[Development] Lack of base classes/interfaces? Q*, Q*F

Jason H jhihn at gmx.com
Tue Apr 18 15:35:02 CEST 2017



> Sent: Monday, April 17, 2017 at 6:01 PM
> From: "Kevin Kofler" <kevin.kofler at chello.at>
> To: development at qt-project.org
> Subject: Re: [Development] Lack of base classes/interfaces? Q*, Q*F
>
> Alejandro Exojo wrote:
> > You should really explain which kind of code did you change, because just
> > recently I adjusted code from using a key press event to a touch event,
> > and the point had to change from QPoint to QPointF, and the changes were
> > minimal. This wasn't explained to me, but I just found it natural. Also:
> > 
> > https://wiki.qt.io/API_Design_Principles#Static_Polymorphism
> 
> And for the OP who is coming from Python: C++ templates can actually be used 
> to duck-type things *at compile time*, and thus get some compile-time 
> polymorphism without an inheritance relationship. So if foo is a template 
> <typename T>, then calling at(i) on an object of type T will call 
> QVector::at(int) in foo<QVector> and QList::at(int) in foo<QList>, simply 
> because of the name. (Trying to instantiate the template with a class that 
> does not have an at(int) method will of course fail to compile.)
> 
> What will of course *NOT* work in C++ is to duck-type things *at runtime*. 
> You cannot pass a QList to foo<QVector>. Runtime polymorphism is (in 
> general) only possible through virtual methods and inheritance. (And yes, I 
> know about the possibilities to (ab)use QMetaObject for Q_OBJECTs or 
> Q_GADGETs to get there. That is out of scope here.)

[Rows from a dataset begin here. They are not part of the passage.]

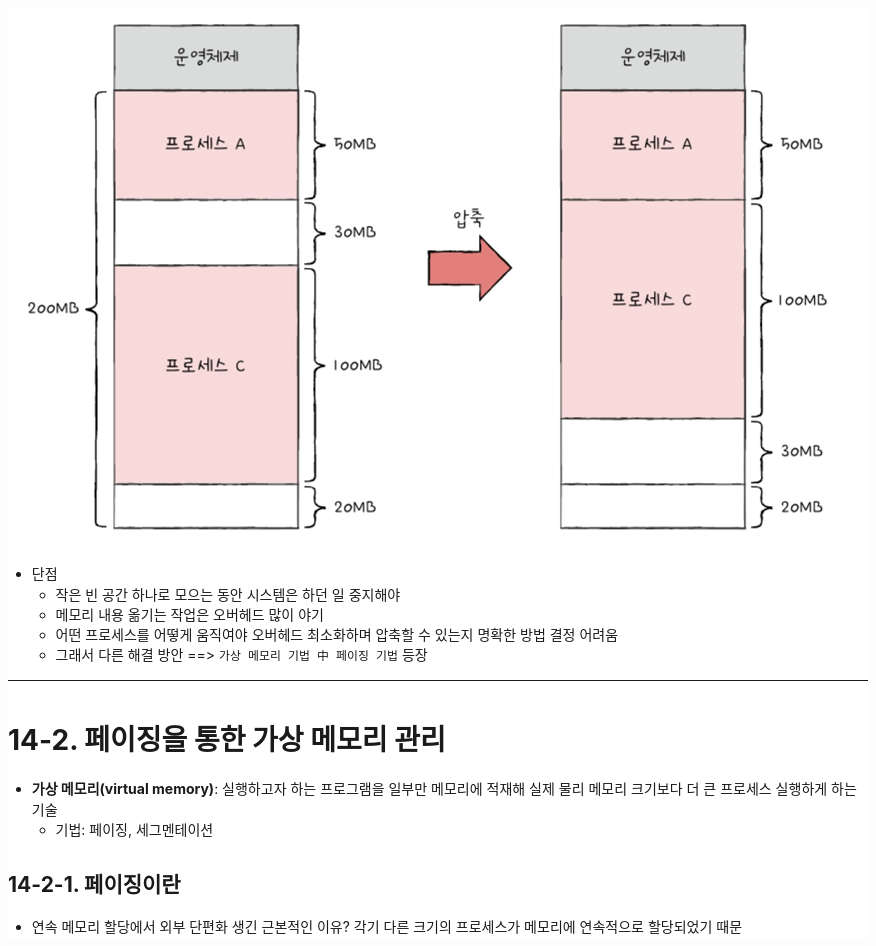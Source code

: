   ![압축](image-11.png)
  - 단점
    - 작은 빈 공간 하나로 모으는 동안 시스템은 하던 일 중지해야
    - 메모리 내용 옮기는 작업은 오버헤드 많이 야기
    - 어떤 프로세스를 어떻게 움직여야 오버헤드 최소화하며 압축할 수 있는지 명확한 방법 결정 어려움
    - 그래서 다른 해결 방안 ==> `가상 메모리 기법 中 페이징 기법` 등장

---
# 14-2. 페이징을 통한 가상 메모리 관리
- **가상 메모리(virtual memory)**: 실행하고자 하는 프로그램을 일부만 메모리에 적재해 실제 물리 메모리 크기보다 더 큰 프로세스 실행하게 하는 기술
  - 기법: 페이징, 세그멘테이션
## 14-2-1. 페이징이란
- 연속 메모리 할당에서 외부 단편화 생긴 근본적인 이유?
  각기 다른 크기의 프로세스가 메모리에 연속적으로 할당되었기 때문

Thank Kevin, yes compile-time is fine for my current engineering challenge. Even though I can in python, I tend to eschew runtime typing. I think the lack of compile-time type checks is a problem with building larger software systems (I have yet to see enterprise software written in JS (though TypeScript addresses this). My concern is mainly allowing the developer to chose the concrete implementation and having my code work with whatever implementation the developer has chosen (in the case of QVector vs QList of QRect vs QRectF). I think runtime type checks (isinstance() in python) are bad because it greatly increases the test cases.